Scaling Microbial Functions from Molecule to the Globe: Integrated Experiment-Model Approaches

Soil carbon (C) is the largest organic C pool in terrestrial biosphere and soil responses to climate change represent a major portion of uncertainty in global carbon cycle. Microbial communities are the primary drivers of soil organic matter (SOM) decomposition and thus accounting for the response of soil microbial communities to environmental parameters in Earth system models hold promise for improving predictions of climate effects on soil decomposition, yet the regulatory mechanisms governing microbial processes remain a major gap in understanding soil responses to climate change.

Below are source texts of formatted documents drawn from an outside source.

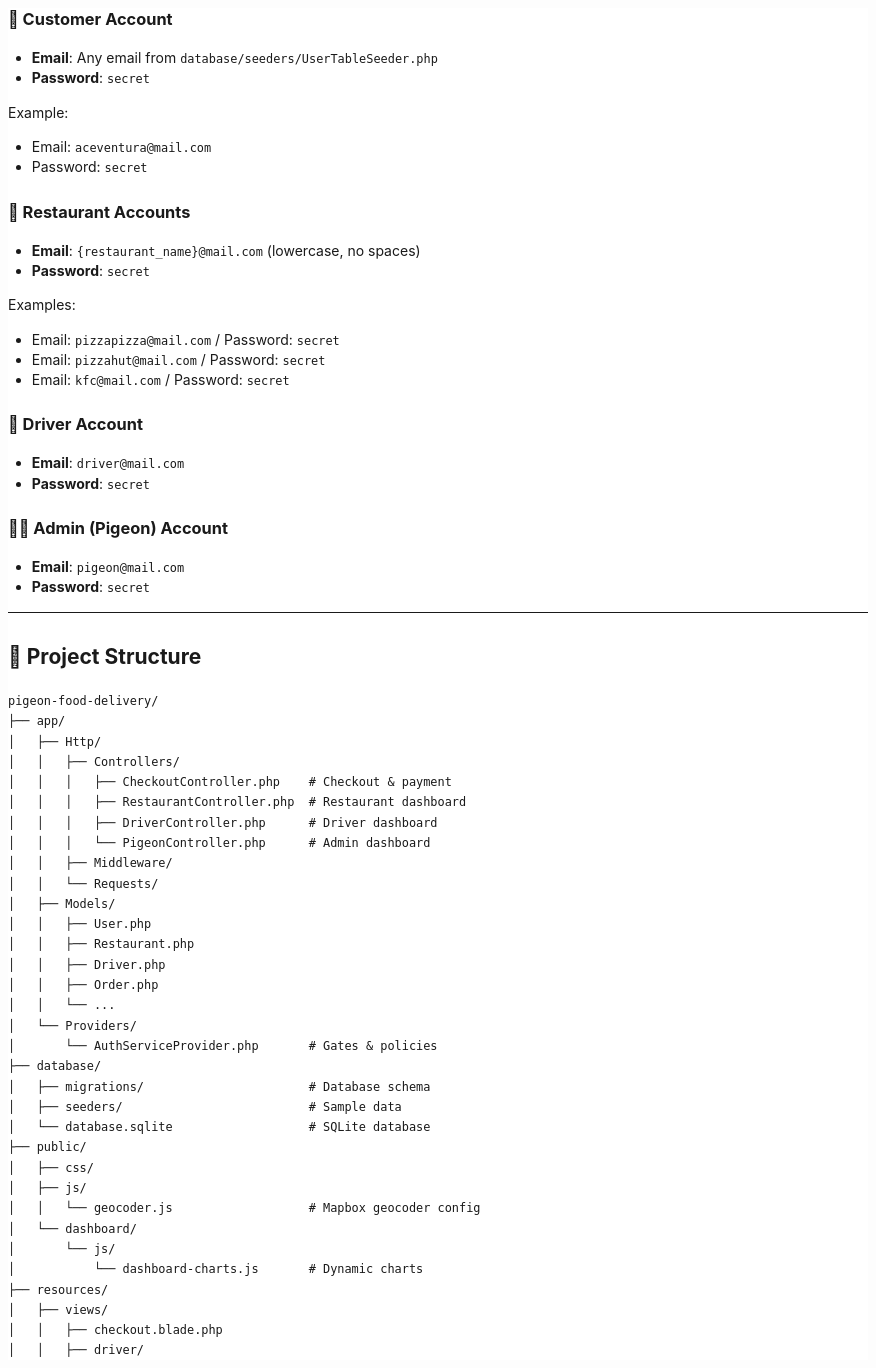 ### 👤 Customer Account
- **Email**: Any email from `database/seeders/UserTableSeeder.php`
- **Password**: `secret`

Example:
- Email: `aceventura@mail.com`
- Password: `secret`

### 🏪 Restaurant Accounts
- **Email**: `{restaurant_name}@mail.com` (lowercase, no spaces)
- **Password**: `secret`

Examples:
- Email: `pizzapizza@mail.com` / Password: `secret`
- Email: `pizzahut@mail.com` / Password: `secret`
- Email: `kfc@mail.com` / Password: `secret`

### 🚗 Driver Account
- **Email**: `driver@mail.com`
- **Password**: `secret`

### 👨‍💼 Admin (Pigeon) Account
- **Email**: `pigeon@mail.com`
- **Password**: `secret`

---

## 📁 Project Structure

```
pigeon-food-delivery/
├── app/
│   ├── Http/
│   │   ├── Controllers/
│   │   │   ├── CheckoutController.php    # Checkout & payment
│   │   │   ├── RestaurantController.php  # Restaurant dashboard
│   │   │   ├── DriverController.php      # Driver dashboard
│   │   │   └── PigeonController.php      # Admin dashboard
│   │   ├── Middleware/
│   │   └── Requests/
│   ├── Models/
│   │   ├── User.php
│   │   ├── Restaurant.php
│   │   ├── Driver.php
│   │   ├── Order.php
│   │   └── ...
│   └── Providers/
│       └── AuthServiceProvider.php       # Gates & policies
├── database/
│   ├── migrations/                       # Database schema
│   ├── seeders/                          # Sample data
│   └── database.sqlite                   # SQLite database
├── public/
│   ├── css/
│   ├── js/
│   │   └── geocoder.js                   # Mapbox geocoder config
│   └── dashboard/
│       └── js/
│           └── dashboard-charts.js       # Dynamic charts
├── resources/
│   ├── views/
│   │   ├── checkout.blade.php
│   │   ├── driver/
```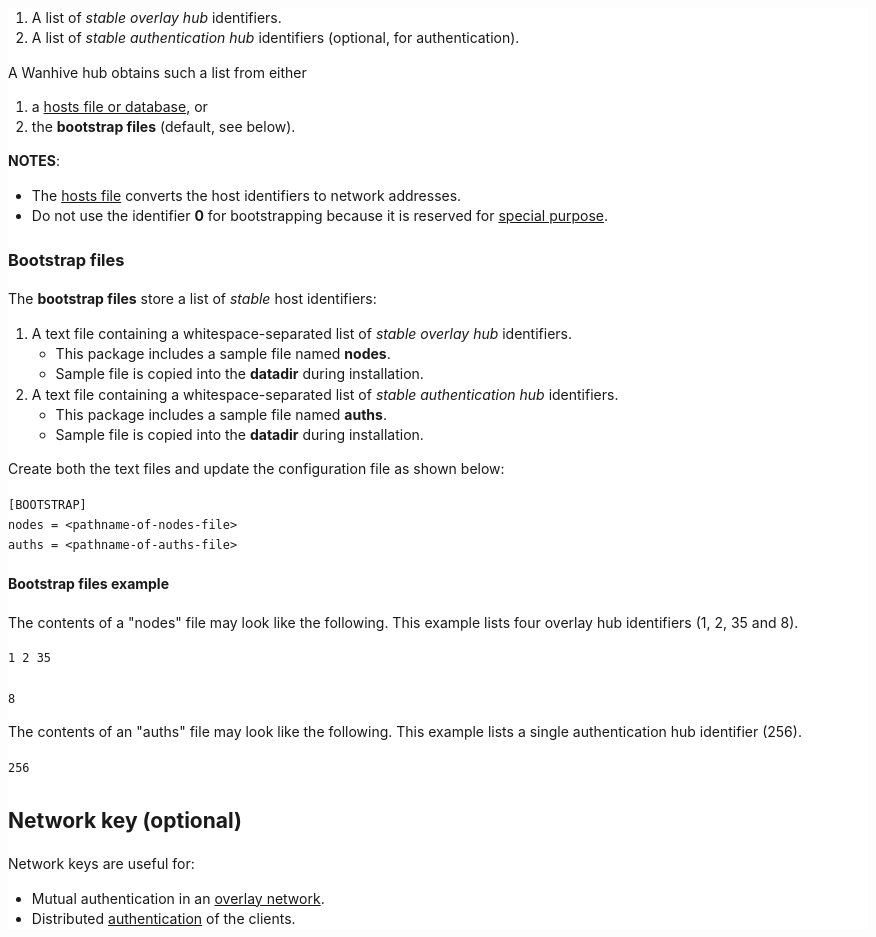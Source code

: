 1. A list of *stable overlay hub* identifiers.
2. A list of *stable authentication hub* identifiers (optional, for authentication).

A Wanhive hub obtains such a list from either

1. a [hosts file or database](#hosts), or
2. the **bootstrap files** (default, see below).

**NOTES**:

* The [hosts file](#hosts) converts the host identifiers to network addresses.
* Do not use the identifier **0** for bootstrapping because it is reserved for [special purpose](#clustering-optional).

### Bootstrap files

The **bootstrap files** store a list of *stable* host identifiers:

1. A text file containing a whitespace-separated list of *stable overlay hub* identifiers.
     - This package includes a sample file named **nodes**.
     - Sample file is copied into the **datadir** during installation.
2. A text file containing a whitespace-separated list of *stable authentication hub* identifiers.
     - This package includes a sample file named **auths**.
     - Sample file is copied into the **datadir** during installation.

Create both the text files and update the configuration file as shown below:

```
[BOOTSTRAP]
nodes = <pathname-of-nodes-file>
auths = <pathname-of-auths-file>
```

#### Bootstrap files example

The contents of a "nodes" file may look like the following. This example lists four overlay hub identifiers (1, 2, 35 and 8).

```
1 2 35

8
```

The contents of an "auths" file may look like the following. This example lists a single authentication hub identifier (256).

```
256
```

## Network key (optional)

Network keys are useful for:

* Mutual authentication in an [overlay network](#clustering-optional).
* Distributed [authentication](#client-authentication-optional) of the clients.
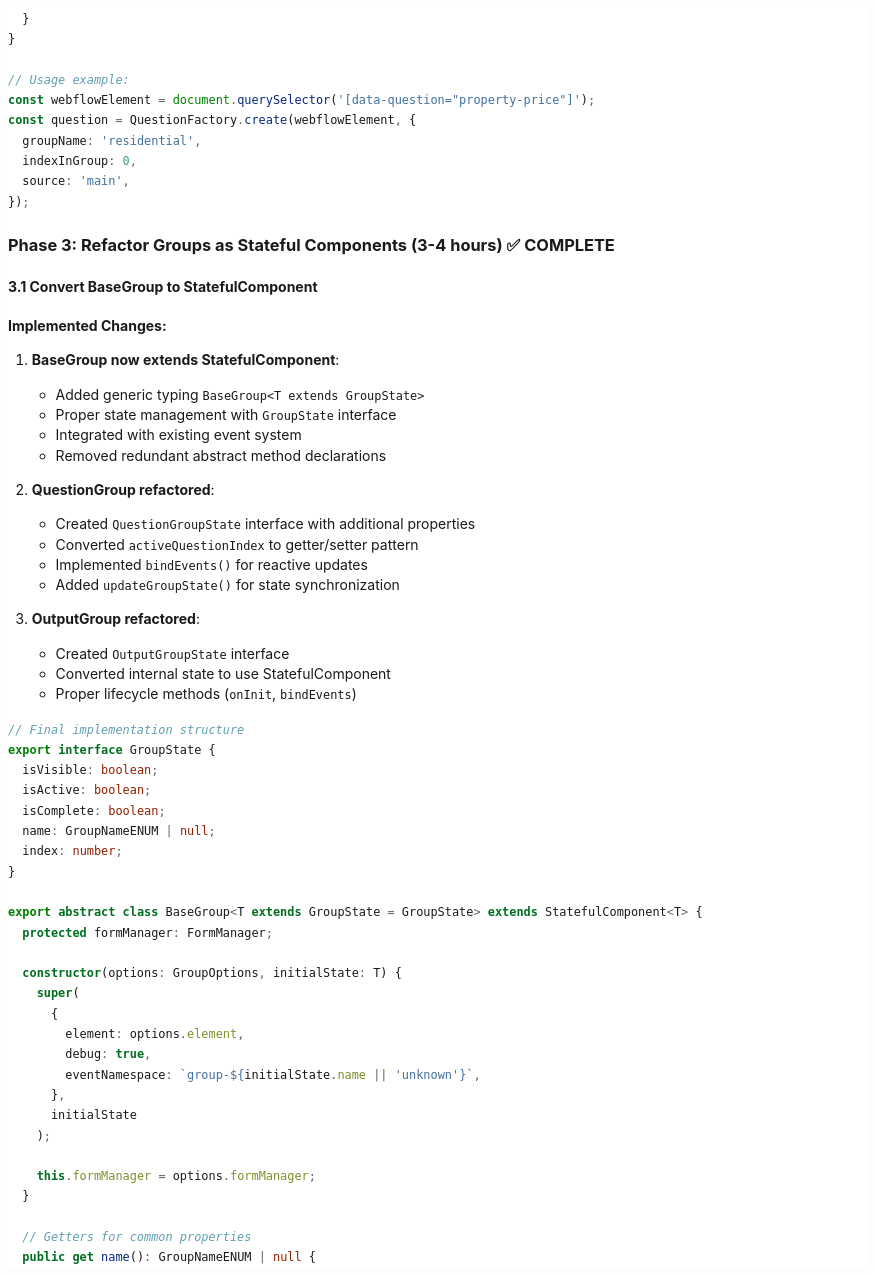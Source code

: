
 ```typescript
  }
}

// Usage example:
const webflowElement = document.querySelector('[data-question="property-price"]');
const question = QuestionFactory.create(webflowElement, {
  groupName: 'residential',
  indexInGroup: 0,
  source: 'main',
});
```

### Phase 3: Refactor Groups as Stateful Components (3-4 hours) ✅ COMPLETE

#### 3.1 Convert BaseGroup to StatefulComponent

**Implemented Changes:**

1. **BaseGroup now extends StatefulComponent**:

   - Added generic typing `BaseGroup<T extends GroupState>`
   - Proper state management with `GroupState` interface
   - Integrated with existing event system
   - Removed redundant abstract method declarations

2. **QuestionGroup refactored**:

   - Created `QuestionGroupState` interface with additional properties
   - Converted `activeQuestionIndex` to getter/setter pattern
   - Implemented `bindEvents()` for reactive updates
   - Added `updateGroupState()` for state synchronization

3. **OutputGroup refactored**:
   - Created `OutputGroupState` interface
   - Converted internal state to use StatefulComponent
   - Proper lifecycle methods (`onInit`, `bindEvents`)

```typescript
// Final implementation structure
export interface GroupState {
  isVisible: boolean;
  isActive: boolean;
  isComplete: boolean;
  name: GroupNameENUM | null;
  index: number;
}

export abstract class BaseGroup<T extends GroupState = GroupState> extends StatefulComponent<T> {
  protected formManager: FormManager;

  constructor(options: GroupOptions, initialState: T) {
    super(
      {
        element: options.element,
        debug: true,
        eventNamespace: `group-${initialState.name || 'unknown'}`,
      },
      initialState
    );

    this.formManager = options.formManager;
  }

  // Getters for common properties
  public get name(): GroupNameENUM | null {
```

  [FormEventNames.QUESTION_CHANGED]: {
  [FormEventNames.QUESTIONS_SYNC_REQUESTED]: {
  [FormEventNames.QUESTION_CHANGED]: {
  [FormEventNames.QUESTIONS_SYNC_REQUESTED]: {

Field and laboratory experiments have been deployed across a wide range of ecosystems and advanced our mechanistic understanding of microbial regulation of soil decay. Extracellular enzymes produced by microbes are responsible for the degradation of complex organic C that is ultimately taken up by microbial biomass and released to the atmosphere as CO2. In contrast to the assumptions of conventional first-order decomposition models, SOM decomposition rates depend on not only the size of the soil C pool but also on the size and composition of the decomposer microbe pool. As climate changes, soil carbon stocks will likely depend on sequestration and loss pathways regulated by microbial physiology, and first-order models may have difficulty simulating climate responses over short time scales. Yet even with recent integration of microbial components in global models, nearly 50% of the spatial variation in global soil C stocks is still unexplained. Therefore, identifying accurate and simple models at microbial to large spatial scales is essential for improving global soil models. A data-model integration approach could help facilitate both experimental investigation and modeling representation of microbial processes to simulate soil-climate interactions and feedbacks. Our session invites papers that address this topic by employing field and laboratory experiments, modeling analysis, data synthesis and assimilation approaches at the molecular, community, ecosystem, regional to global scales.